Für mich hat sich, seit wir selber Kinder haben (und spätestens seit ich Bücher zum Thema Familien im Reich Gottes gelesen habe), meine Beziehung zu meinen Eltern sehr verändert. Ich habe mir viel Gedanken darüber gemacht, was ich von ihrer Erziehung damals heute auch übernehmen möchte (und auch was nicht). Damit bin ich in den Austausch mit ihnen gegangen und das führte zu einigen besonderen Momenten der gegenseitigen Wertschätzung. Wir haben über ihre Stärken, Schwächen und die Familienkultur geredet und darüber was sie weitergegeben haben und was sie zukünftig weitergeben wollen. Auch lerne ich von ihnen (und anderen Verwandten) über „the good, the bad and the ugly“ meiner Großeltern (3/4 davon leben leider nicht mehr) und deren Eltern. Auch hier entdecke ich Vorbilder und Ressourcen, die mir heute dienen, sowie Sachen, die ich bewusst ablegen will.
Die Eltern meiner Mutter haben übrigens 12 Kindern. Wenn nicht gerade Corona ist, haben wir einmal im Jahr ein großes Familientreffen mit allen Familienclans. Zeitweise kamen dort vier Generationen zusammen und über 120 Teilnehmer, die direkt miteinander verwandt sind. Das hat ein enormes Potenzial und als Kind gab es mir, obwohl ich die meisten sonst nicht viel im Jahr gesehen habe, ein großes Zugehörigkeitsgefühl und eine gewisse Identität. Meine älteren Cousins & Cousinen und Onkel und Tanten zu sehen, wie sie mit Jesus gehen und ihre Geschichten zu hören, hat mich inspiriert und häufig das ganze Jahr hinweg über motiviert.

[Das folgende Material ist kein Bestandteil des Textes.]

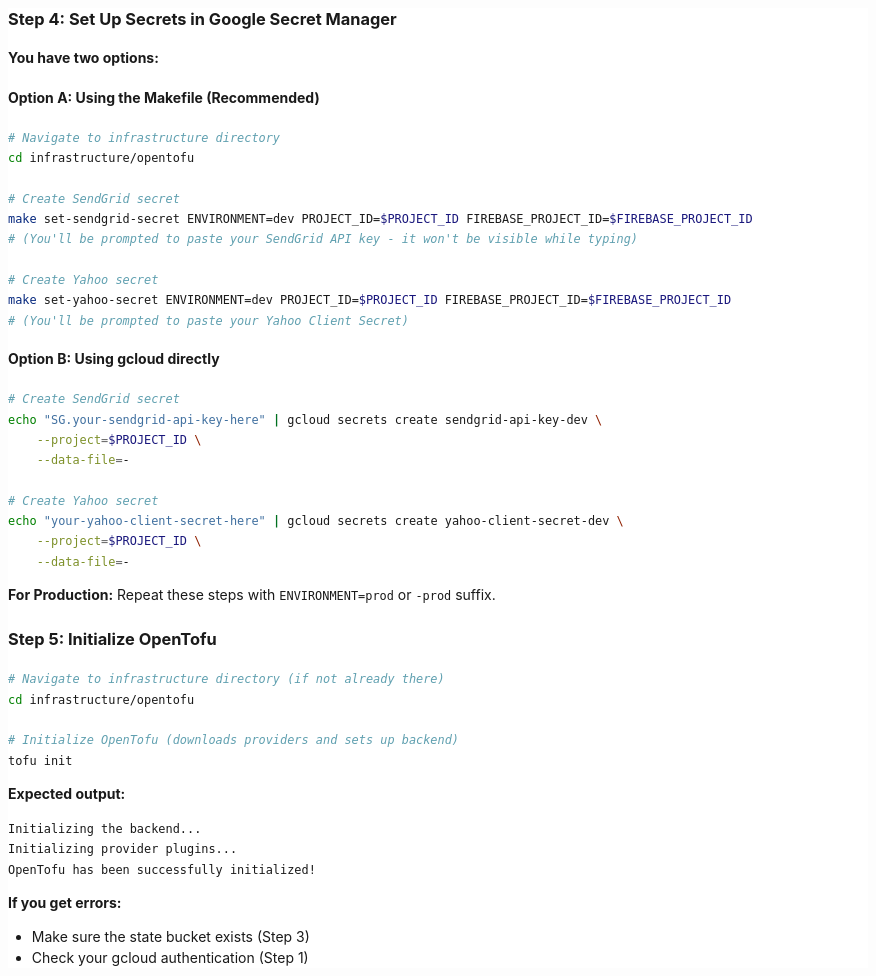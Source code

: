 ### Step 4: Set Up Secrets in Google Secret Manager

**You have two options:**

#### Option A: Using the Makefile (Recommended)

```bash
# Navigate to infrastructure directory
cd infrastructure/opentofu

# Create SendGrid secret
make set-sendgrid-secret ENVIRONMENT=dev PROJECT_ID=$PROJECT_ID FIREBASE_PROJECT_ID=$FIREBASE_PROJECT_ID
# (You'll be prompted to paste your SendGrid API key - it won't be visible while typing)

# Create Yahoo secret
make set-yahoo-secret ENVIRONMENT=dev PROJECT_ID=$PROJECT_ID FIREBASE_PROJECT_ID=$FIREBASE_PROJECT_ID
# (You'll be prompted to paste your Yahoo Client Secret)
```

#### Option B: Using gcloud directly

```bash
# Create SendGrid secret
echo "SG.your-sendgrid-api-key-here" | gcloud secrets create sendgrid-api-key-dev \
    --project=$PROJECT_ID \
    --data-file=-

# Create Yahoo secret
echo "your-yahoo-client-secret-here" | gcloud secrets create yahoo-client-secret-dev \
    --project=$PROJECT_ID \
    --data-file=-
```

**For Production:** Repeat these steps with `ENVIRONMENT=prod` or `-prod` suffix.

### Step 5: Initialize OpenTofu

```bash
# Navigate to infrastructure directory (if not already there)
cd infrastructure/opentofu

# Initialize OpenTofu (downloads providers and sets up backend)
tofu init
```

**Expected output:**
```
Initializing the backend...
Initializing provider plugins...
OpenTofu has been successfully initialized!
```

**If you get errors:**
- Make sure the state bucket exists (Step 3)
- Check your gcloud authentication (Step 1)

Noch sind unsere Kinder etwas klein, aber umso älter sie werden, umso mehr möchte ich ihnen ihre Familiengeschichte näher bringen (Studien zeigen, dass Kinder, die um ihre Familiengeschichte wissen, in ihrer Identität und ihrem Selbstwert gestärkt werden). Ganz praktisch versuche ich folgendes: Wir schauen gemeinsam Familienfotoalben oder Homevideos an und reden darüber, wir versuchen regelmäßig Räume zu schaffen, Familienmitglieder bei uns zu haben (oder zu skypen), um Beziehungen aufzubauen, über Vergangenes, Gegenwärtiges und Zukünftiges zu reden und sich weiter besser kennenzulernen. In der Zukunft möchte ich Quizze und Powerpoints zur Familiengeschichte erstellen, Familien-bedeutsamen Orte und Verwandte besuchen und Zeiten und Räume schaffen, in denen wir mit drei Generationen Gott suchen und begegnen.
Mein Vater z.B. hat beschlossen seine Enkelkinder mindestens alle 6 Wochen live zu sehen (wir wohnen in unterschiedlichen Bundesländern), unsere Mütter kommen regelmäßig, und mit meinen Schwiegeltern fahren wir einmal pro Jahr in den Urlaub.
Als westliche Mehr-Generationen Familie müssen wir (besonders) lernen, trotz häufig unterschiedlicher Wohnorte und verschiedener Lebensentwürfe, füreinander da zu sein und miteinander unterwegs zu sein. Auf diese Weise ehren wir einander und das was Gott in unserer Familie getan hat (und noch tun wird). Unaufgearbeitete Familiengeheimnisse, Tabu-Themen, Unvergebenheit, innere Distanz zerstören Familien und behindern ihre Mitglieder in ihr Potenzial zu kommen. Eine Kultur des offenen Austausches, der gegenseitigen Wertschätzung und Hingabe lässt Familien aufblühen, spiegelt Gottes Wesen wider und zeigt einer kaputten Welt, Gottes Schönheit. Amen 🙂
Mehr zum Thema Familie findest du übrigens hier.

Praktisch:

Nimm dir kurz Zeit um Jesus zu fragen:
Hören: Was möchtest du mir durch das Gelesene sagen?
Tun: Was möchtest du, dass ich tue?
Teilen: Kann ich etwas hieraus jemanden weitergeben?